WORK INSTRUCTIONS: Below are the records; copy each line in which "proxies" can be found.

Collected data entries
━━━━━━━━
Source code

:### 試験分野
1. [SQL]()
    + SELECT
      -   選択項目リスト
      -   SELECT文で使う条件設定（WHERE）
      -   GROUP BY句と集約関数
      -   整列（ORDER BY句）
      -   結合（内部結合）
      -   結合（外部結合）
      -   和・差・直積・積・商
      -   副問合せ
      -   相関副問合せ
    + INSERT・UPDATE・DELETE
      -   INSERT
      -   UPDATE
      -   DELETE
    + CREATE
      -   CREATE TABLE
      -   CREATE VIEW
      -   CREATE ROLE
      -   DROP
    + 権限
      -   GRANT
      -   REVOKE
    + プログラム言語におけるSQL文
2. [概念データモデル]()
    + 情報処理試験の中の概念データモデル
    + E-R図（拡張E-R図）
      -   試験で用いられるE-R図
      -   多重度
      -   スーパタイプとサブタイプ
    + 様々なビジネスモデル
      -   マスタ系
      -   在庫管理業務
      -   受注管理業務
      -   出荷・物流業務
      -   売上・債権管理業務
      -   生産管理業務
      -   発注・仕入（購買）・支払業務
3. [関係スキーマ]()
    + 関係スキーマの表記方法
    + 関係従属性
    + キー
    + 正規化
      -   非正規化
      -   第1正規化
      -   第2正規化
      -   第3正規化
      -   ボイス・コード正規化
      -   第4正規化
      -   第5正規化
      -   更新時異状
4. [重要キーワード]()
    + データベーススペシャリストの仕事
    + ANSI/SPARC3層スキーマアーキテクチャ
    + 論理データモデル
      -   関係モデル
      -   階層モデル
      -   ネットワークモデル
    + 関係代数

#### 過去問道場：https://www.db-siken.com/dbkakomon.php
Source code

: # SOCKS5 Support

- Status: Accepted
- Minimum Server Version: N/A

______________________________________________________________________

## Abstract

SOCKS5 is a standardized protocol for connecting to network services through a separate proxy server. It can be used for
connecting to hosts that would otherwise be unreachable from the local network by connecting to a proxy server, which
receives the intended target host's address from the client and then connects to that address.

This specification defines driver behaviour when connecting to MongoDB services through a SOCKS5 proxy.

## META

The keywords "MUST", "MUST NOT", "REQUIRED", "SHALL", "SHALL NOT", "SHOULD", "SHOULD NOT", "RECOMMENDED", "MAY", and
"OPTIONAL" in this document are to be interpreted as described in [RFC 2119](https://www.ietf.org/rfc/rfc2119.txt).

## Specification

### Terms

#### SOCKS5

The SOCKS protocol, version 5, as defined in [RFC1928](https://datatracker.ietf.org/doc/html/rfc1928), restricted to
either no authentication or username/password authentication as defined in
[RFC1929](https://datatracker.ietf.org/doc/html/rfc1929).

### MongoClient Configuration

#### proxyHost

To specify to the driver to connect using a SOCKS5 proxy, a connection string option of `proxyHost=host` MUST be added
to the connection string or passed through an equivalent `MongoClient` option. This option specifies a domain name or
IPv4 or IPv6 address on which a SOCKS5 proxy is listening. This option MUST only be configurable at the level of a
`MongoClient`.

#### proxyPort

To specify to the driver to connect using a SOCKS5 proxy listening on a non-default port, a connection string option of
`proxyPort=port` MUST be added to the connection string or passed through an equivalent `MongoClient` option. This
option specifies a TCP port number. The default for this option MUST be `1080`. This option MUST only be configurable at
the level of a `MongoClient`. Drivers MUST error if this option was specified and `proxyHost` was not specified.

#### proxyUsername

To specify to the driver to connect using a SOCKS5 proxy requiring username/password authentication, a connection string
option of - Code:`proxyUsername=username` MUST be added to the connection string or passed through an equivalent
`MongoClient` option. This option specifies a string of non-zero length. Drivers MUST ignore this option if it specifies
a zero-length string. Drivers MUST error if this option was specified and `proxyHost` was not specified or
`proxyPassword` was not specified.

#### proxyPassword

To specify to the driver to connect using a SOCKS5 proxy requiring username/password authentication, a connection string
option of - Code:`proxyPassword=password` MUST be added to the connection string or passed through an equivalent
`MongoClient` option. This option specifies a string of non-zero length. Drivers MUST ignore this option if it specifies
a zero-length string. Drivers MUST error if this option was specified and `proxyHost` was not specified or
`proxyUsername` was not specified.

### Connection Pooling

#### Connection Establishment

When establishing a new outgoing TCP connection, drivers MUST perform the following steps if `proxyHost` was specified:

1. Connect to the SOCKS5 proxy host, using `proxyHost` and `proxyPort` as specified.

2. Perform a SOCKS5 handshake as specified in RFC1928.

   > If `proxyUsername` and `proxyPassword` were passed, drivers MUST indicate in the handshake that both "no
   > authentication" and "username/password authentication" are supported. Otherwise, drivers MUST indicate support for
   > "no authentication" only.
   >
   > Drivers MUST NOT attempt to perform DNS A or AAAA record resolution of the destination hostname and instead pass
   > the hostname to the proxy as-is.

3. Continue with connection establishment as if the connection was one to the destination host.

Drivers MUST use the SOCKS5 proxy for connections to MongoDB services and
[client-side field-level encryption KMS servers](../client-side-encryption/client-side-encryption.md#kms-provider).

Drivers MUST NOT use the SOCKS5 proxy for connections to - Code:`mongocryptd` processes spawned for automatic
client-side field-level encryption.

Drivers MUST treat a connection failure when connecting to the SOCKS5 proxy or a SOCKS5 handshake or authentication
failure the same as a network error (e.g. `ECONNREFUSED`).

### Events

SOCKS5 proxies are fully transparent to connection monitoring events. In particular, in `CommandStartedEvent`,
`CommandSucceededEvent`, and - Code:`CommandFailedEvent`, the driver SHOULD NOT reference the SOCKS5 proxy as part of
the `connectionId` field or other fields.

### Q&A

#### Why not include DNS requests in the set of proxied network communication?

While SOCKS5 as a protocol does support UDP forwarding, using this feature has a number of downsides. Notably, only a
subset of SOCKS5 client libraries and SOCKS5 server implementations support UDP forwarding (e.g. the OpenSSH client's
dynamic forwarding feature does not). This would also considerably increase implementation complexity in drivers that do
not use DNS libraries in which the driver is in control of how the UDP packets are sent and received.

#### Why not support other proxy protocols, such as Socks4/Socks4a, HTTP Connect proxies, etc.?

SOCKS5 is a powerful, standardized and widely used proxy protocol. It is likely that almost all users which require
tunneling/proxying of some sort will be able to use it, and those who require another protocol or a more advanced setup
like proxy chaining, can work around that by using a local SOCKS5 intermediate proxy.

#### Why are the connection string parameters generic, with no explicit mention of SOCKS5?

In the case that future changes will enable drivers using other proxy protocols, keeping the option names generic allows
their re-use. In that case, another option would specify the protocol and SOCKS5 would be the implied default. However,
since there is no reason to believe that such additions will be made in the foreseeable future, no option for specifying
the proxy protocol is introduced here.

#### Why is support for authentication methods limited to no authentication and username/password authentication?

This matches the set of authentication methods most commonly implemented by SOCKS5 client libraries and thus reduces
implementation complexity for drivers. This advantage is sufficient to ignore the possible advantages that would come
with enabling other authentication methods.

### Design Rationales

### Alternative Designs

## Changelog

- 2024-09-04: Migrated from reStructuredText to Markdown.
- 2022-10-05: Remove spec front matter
━━━━━━━━
EXERCISE RESPONSE:
SOCKS5 proxies are fully transparent to connection monitoring events. In particular, in `CommandStartedEvent`,
#### Why not support other proxy protocols, such as Socks4/Socks4a, HTTP Connect proxies, etc.?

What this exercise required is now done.